Hasil riset Institute for Development of Economics and Finance (Indef) menyebutkan sebanyak 80,77 persen masyarakat menolak pemberian subsidi kendaraan listrik
Wahyu Tri Utomo, Data Analyst Continuum Indef mengatakan riset itu dilakukan melalui pendekatan big data yang diambil pada media sosial Twitter periode 8-12 Mei 2023. Selama periode itu, Indef menjaring 18.921 pembicaraan mengenai subsidi kendaraan listrik dari 15.139 akun Twitter.
"Kita menemukan bahwa 80,77 persen masyarakat di internet itu tak sepakat dengan subsidi kendaraan listrik atau mereka mengkritik kebijakan tersebut," kata Wahyu dalam sebuah webinar yang disiarkan di Youtube, Senin (22/5).
ADVERTISEMENT
SCROLL TO CONTINUE WITH CONTENT
Masyarakat yang menolak program subsidi kendaraan listrik menilai kebijakan ini tidak tepat sasaran. Pasalnya, mayoritas masyarakat menilai pembeli kendaraan listrik, khususnya mobil listrik adalah kalangan atas sehingga tidak membutuhkan subsidi.
"Ini kemungkinan yang beli kalangan menengah ke atas, kenapa diberikan subsidi?

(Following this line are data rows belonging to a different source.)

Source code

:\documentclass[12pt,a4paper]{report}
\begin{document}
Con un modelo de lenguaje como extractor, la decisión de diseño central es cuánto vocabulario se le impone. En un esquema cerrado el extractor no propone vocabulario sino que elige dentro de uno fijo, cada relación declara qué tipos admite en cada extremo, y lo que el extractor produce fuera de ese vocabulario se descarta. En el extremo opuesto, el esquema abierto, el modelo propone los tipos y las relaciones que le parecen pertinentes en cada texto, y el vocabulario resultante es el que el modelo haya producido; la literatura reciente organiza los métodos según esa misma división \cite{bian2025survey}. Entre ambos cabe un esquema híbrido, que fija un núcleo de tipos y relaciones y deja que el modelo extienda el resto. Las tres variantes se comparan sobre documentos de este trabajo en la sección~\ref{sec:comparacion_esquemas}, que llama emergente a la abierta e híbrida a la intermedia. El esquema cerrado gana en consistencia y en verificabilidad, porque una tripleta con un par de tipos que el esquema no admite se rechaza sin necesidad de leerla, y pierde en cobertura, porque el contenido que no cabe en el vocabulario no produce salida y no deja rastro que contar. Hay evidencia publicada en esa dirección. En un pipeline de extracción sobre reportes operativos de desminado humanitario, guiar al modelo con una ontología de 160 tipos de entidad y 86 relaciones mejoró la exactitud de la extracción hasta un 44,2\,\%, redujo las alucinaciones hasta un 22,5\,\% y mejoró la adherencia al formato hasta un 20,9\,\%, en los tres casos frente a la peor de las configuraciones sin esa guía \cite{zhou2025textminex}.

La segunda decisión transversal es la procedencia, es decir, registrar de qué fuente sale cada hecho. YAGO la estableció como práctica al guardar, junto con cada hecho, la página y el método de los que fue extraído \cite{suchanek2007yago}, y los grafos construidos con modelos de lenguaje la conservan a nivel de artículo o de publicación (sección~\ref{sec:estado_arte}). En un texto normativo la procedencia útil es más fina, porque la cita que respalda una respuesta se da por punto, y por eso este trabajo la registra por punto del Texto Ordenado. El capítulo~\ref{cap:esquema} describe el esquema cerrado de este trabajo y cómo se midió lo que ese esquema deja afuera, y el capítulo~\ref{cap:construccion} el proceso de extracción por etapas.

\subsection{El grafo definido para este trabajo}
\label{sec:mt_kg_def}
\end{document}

Bukan kah itu kurang pas dan sebagainya. Masyarakat mengkritik itu," ujar dia.
Menurut Wahyu masyarakat juga mempertanyakan sebenarnya siapa sasaran subsidi kendaraan listrik. Pasalnya, tidak sedikit yang menilai bahwa subsidi ini justru hanya menguntungkan pabrikan otomotif yang memasarkan kendaraan listrik mereka.
Wahyu mengatakan warganet juga khawatir subsidi kendaraan listrik ini justru menjadi bancakan bagi pejabat yang juga memiliki usaha di sektor kendaraan listrik.
Warganet menyoroti sosok Kepala Staf Kepresidenan (KSP) Moeldoko yang memiliki perusahaan Mobil Anak Bangsa (MAB) dan menjabat sebagai Ketua Perkumpulan Industri Kendaraan Listrik Indonesia (Periklindo).
Selain itu, mereka juga menduga ada kepentingan bisnis dari Menteri Koordinator Bidang Kemaritiman dan Investasi (Menko Marves) Luhut Binsar Panjaitan. Pasalnya, keponakan Luhut, Pandu Sjahrir merupakan CEO Electrum, perusahaan yang turut memproduksi sepeda motor listrik.
"Ada juga yang menilai subsidi ini hanya akan jadi 'bancakan' pejabat yang juga pengusaha. Moeldoko sebagai KSP dan Ketua Periklindo, Luhut sebagai Menko Marves dan berkaitan dengan Electrum," tuturnya.
Menurut Wahyu ada kekhawatiran dari masyarakat bahwa kebijakan subsidi ini memunculkan konflik kepentingan dari para pejabat yang juga bermain di industri kendaraan listrik.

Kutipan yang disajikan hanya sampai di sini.